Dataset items
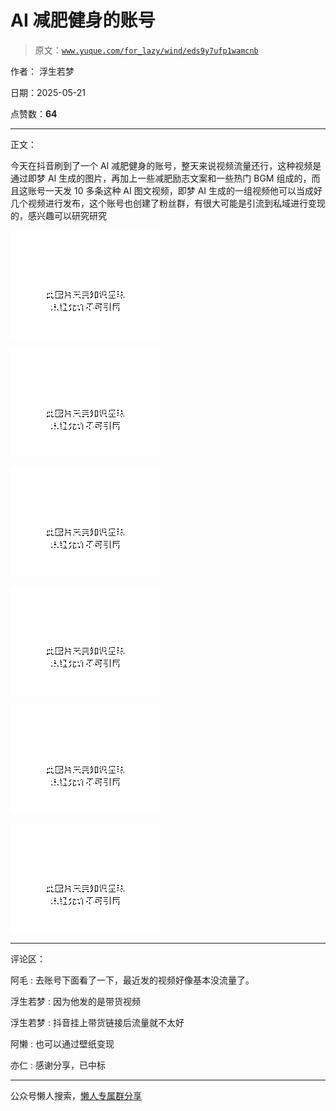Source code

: # AI 减肥健身的账号

> 原文：[`www.yuque.com/for_lazy/wind/eds9y7ufp1wamcnb`](https://www.yuque.com/for_lazy/wind/eds9y7ufp1wamcnb)

作者： 浮生若梦

日期：2025-05-21

点赞数：**64**

* * *

正文：

今天在抖音刷到了一个 AI 减肥健身的账号，整天来说视频流量还行，这种视频是通过即梦 AI 生成的图片，再加上一些减肥励志文案和一些热门 BGM 组成的，而且这账号一天发 10 多条这种 AI 图文视频，即梦 AI 生成的一组视频他可以当成好几个视频进行发布，这个账号也创建了粉丝群，有很大可能是引流到私域进行变现的，感兴趣可以研究研究

![](img/59698a3a915adafd9351e19c8c5e2d2e.png "None")

![](img/f9c07807e408724fed6db1c54ccf22f7.png "None")

![](img/bc9b2c89793ca82efd9dd903bec2fc60.png "None")

![](img/e9fa5231cc5fd44b83ceb38b86a69169.png "None")

![](img/0a0232b0ec4b91b145c380bc6b771c9b.png "None")

![](img/0ce3d427ac59555bac58604d15dfaa94.png "None")

* * *

评论区：

阿毛 : 去账号下面看了一下，最近发的视频好像基本没流量了。

浮生若梦 : 因为他发的是带货视频

浮生若梦 : 抖音挂上带货链接后流量就不太好

阿懒 : 也可以通过壁纸变现

亦仁 : 感谢分享，已中标

* * *

公众号懒人搜索，[懒人专属群分享](https://lazybook.fun/#/blog/group)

YOUR GOAL: All of the records above should be written out exactly, with the pictures left out.

ANSWER SPACE:
Source code

: # AI 减肥健身的账号

> 原文：[`www.yuque.com/for_lazy/wind/eds9y7ufp1wamcnb`](https://www.yuque.com/for_lazy/wind/eds9y7ufp1wamcnb)

作者： 浮生若梦

日期：2025-05-21

点赞数：**64**

* * *

正文：

今天在抖音刷到了一个 AI 减肥健身的账号，整天来说视频流量还行，这种视频是通过即梦 AI 生成的图片，再加上一些减肥励志文案和一些热门 BGM 组成的，而且这账号一天发 10 多条这种 AI 图文视频，即梦 AI 生成的一组视频他可以当成好几个视频进行发布，这个账号也创建了粉丝群，有很大可能是引流到私域进行变现的，感兴趣可以研究研究

![](img/59698a3a915adafd9351e19c8c5e2d2e.png "None")

![](img/f9c07807e408724fed6db1c54ccf22f7.png "None")

![](img/bc9b2c89793ca82efd9dd903bec2fc60.png "None")

![](img/e9fa5231cc5fd44b83ceb38b86a69169.png "None")

![](img/0a0232b0ec4b91b145c380bc6b771c9b.png "None")

![](img/0ce3d427ac59555bac58604d15dfaa94.png "None")

* * *

评论区：

阿毛 : 去账号下面看了一下，最近发的视频好像基本没流量了。

浮生若梦 : 因为他发的是带货视频

浮生若梦 : 抖音挂上带货链接后流量就不太好

阿懒 : 也可以通过壁纸变现

亦仁 : 感谢分享，已中标

* * *

公众号懒人搜索，[懒人专属群分享](https://lazybook.fun/#/blog/group)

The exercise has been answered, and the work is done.